今まで患者数は36万人とされてきましたが、2012年のAMED(日本医療研究開発機構)の調査では人口の0.1%と発表されていることから、指定難病の希少要件は満たすはずであるため、一日も早く指定難病にして頂きたいこと、患者が何より望んでいるのが治療薬の研究であり、神経内科医でもあり免疫が専門の研究者が本格的な研究をして下さっていること、研究の促進にもつながり、普段はかかりつけ医が診るような体制を作るためにも、内科神経医による専門外来を開設して頂きたいと訴えました。また、患者会で製作したドキュメンタリー映画の初試写会を10月22日に開催し、選挙後には議員会館でも院内集会を開く予定であることをお伝えしました。

患者さんも、「市によって痛い場所のMRI画像に異常がないので身体障害者手帳を不支給にしている」「日光過敏・シェーグレン症候群などの免疫異常の症状が出ており、免疫の研究をしてほしい」「病歴29年だが、5年前に手帳が取れるまでは家族で自力で何とかするしかなかった」「地元では神経内科の病気として認識してもらえないので、NCNPが中心になって研究すれば地方でも認知が進むと思う」「若い患者が多く、教育も受けられず就職もできないので、患者が治療を受けられるようにしてほしい」「親戚の者が週に5日の点滴だけで栄養摂取し、昼間はアイマスクをし、音を遮断している生活をしており、重症のため会いたくても会えない」と訴えました。

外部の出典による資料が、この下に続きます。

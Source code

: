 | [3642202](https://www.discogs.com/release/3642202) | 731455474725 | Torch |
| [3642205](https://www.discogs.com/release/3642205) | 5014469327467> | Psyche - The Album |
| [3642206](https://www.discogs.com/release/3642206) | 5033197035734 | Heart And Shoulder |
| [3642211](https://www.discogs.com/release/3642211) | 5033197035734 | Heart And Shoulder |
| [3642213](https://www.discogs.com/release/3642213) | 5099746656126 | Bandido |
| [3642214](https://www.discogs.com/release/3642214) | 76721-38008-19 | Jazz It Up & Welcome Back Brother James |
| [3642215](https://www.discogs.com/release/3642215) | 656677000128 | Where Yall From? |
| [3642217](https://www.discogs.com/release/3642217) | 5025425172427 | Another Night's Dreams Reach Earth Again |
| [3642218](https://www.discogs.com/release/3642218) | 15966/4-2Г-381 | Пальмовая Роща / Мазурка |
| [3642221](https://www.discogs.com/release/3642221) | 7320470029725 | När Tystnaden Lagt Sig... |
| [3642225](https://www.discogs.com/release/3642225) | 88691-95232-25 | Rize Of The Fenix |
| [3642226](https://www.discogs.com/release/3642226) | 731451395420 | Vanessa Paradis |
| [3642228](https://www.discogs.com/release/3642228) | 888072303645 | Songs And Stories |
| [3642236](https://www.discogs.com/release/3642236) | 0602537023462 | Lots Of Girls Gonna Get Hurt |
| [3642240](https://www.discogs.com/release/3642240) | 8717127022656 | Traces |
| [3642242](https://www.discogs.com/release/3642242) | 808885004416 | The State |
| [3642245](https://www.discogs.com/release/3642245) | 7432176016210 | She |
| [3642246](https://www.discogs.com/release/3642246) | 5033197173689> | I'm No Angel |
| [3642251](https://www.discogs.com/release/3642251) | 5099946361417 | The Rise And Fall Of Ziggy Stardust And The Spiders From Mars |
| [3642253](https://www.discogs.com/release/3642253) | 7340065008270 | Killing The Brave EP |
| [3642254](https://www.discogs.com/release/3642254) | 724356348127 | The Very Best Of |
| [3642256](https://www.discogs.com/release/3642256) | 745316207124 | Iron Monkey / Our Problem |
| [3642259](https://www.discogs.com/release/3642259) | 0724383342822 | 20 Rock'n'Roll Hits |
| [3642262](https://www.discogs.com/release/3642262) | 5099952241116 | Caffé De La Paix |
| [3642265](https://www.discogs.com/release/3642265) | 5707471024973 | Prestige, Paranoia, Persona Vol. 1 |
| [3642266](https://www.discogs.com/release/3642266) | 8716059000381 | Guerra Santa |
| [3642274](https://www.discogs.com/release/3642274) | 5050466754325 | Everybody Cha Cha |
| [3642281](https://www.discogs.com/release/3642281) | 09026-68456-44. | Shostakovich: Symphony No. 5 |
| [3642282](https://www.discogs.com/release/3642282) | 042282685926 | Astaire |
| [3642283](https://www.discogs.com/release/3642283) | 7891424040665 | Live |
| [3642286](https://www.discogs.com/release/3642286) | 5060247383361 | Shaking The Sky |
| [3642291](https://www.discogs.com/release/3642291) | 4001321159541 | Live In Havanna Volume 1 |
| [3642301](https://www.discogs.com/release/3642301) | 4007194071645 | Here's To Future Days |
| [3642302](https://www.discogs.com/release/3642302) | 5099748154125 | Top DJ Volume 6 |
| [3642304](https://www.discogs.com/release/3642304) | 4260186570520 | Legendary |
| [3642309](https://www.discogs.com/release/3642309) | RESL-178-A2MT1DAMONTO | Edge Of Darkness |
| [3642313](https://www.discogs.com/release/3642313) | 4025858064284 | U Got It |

高木副大臣は、「治療法開発と治療ガイドラインの作成、新規バイオマーカーを用いた診断方法の開発、新規治療薬の検証を研究しており、今日の要望は改めて厚労省を通じてAMEDに伝える」「センター機能のある所を作って診察を受けられるように、できれば全国に均てん化できるようなシステムを作ってほしいという話だが、まずはガイドラインの作成や診断方法の開発をしっかり進め、確立したらどうやって日本国中に展開していけば良いか、厚労省も連携を取りながら考えていきたい」「指定難病になるためには客観的診断基準の確立が大事であり、AMEDの研究で科学的知見を集積するための研究支援をしっかりやっていきたい」とおっしゃって頂きました。最後には、「わざわざお越し頂いた皆様の強い思いをしっかり受け止めさせて頂き、頑張って参りますので、これからも宜しくお願い致します」との力強いお言葉を頂きました。